**Problem statement:**
Lines from the listing below that contain the string "generalized" are to be reported.

── Data provided

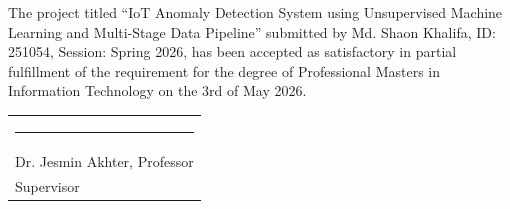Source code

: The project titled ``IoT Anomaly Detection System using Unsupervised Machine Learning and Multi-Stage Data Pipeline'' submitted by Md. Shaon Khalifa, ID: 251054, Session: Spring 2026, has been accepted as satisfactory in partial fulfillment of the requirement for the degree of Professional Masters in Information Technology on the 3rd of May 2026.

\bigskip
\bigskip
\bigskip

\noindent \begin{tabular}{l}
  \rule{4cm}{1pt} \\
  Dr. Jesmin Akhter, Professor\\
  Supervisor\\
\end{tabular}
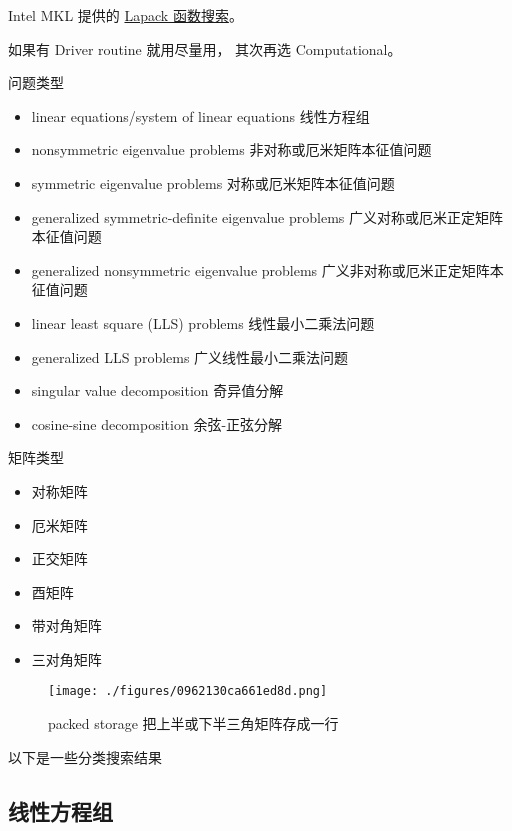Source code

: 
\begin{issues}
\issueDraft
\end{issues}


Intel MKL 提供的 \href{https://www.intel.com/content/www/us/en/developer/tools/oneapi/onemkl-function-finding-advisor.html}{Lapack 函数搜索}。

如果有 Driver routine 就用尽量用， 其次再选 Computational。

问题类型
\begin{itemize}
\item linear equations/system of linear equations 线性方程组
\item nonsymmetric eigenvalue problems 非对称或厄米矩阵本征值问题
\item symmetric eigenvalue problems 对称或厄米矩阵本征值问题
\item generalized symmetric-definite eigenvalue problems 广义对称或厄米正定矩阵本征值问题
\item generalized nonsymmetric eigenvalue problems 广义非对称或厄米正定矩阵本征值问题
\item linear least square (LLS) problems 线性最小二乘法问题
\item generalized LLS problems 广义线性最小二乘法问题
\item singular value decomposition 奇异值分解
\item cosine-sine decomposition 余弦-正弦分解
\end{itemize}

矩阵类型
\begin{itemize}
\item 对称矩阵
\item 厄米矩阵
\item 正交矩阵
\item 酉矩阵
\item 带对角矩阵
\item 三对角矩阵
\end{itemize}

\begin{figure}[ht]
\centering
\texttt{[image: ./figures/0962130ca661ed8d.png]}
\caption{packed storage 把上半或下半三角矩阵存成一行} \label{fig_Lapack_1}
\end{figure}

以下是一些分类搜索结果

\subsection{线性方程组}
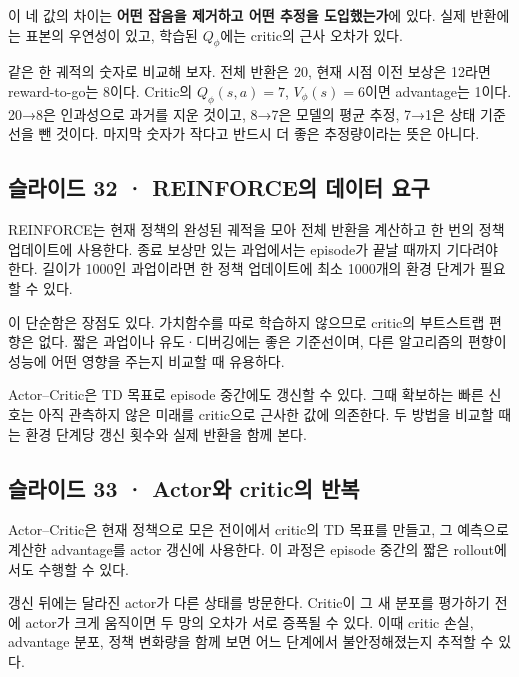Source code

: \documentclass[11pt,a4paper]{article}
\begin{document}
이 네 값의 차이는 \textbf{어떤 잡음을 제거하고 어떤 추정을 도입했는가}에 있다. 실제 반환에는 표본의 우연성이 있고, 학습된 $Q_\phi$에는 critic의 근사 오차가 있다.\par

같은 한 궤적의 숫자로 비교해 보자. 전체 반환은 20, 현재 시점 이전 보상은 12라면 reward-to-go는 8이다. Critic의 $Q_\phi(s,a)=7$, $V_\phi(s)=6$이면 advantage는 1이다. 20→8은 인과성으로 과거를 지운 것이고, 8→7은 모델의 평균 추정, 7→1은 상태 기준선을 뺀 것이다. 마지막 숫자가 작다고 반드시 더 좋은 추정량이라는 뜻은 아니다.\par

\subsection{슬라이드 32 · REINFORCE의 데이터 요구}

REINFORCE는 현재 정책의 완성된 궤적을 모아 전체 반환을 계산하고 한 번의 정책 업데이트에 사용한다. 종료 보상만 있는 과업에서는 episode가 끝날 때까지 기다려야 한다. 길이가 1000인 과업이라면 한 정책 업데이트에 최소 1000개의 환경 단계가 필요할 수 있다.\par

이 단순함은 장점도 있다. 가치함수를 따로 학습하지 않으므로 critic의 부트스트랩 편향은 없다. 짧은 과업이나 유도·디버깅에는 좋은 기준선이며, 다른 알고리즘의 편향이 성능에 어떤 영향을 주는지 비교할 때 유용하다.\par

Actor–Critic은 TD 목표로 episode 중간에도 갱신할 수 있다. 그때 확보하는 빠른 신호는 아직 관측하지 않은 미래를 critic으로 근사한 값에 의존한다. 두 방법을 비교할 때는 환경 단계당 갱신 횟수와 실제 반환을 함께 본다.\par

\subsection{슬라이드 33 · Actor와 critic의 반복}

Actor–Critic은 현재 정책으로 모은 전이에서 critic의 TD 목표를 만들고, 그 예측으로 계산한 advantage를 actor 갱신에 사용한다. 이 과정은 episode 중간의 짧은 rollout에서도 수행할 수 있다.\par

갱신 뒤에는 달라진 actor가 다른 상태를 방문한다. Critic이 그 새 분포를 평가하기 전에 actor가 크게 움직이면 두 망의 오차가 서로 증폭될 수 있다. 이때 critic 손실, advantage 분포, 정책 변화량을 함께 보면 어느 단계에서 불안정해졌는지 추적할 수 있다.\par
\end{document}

────

**Answer to this problem:**
\item generalized symmetric-definite eigenvalue problems 广义对称或厄米正定矩阵本征值问题
\item generalized nonsymmetric eigenvalue problems 广义非对称或厄米正定矩阵本征值问题
\item generalized LLS problems 广义线性最小二乘法问题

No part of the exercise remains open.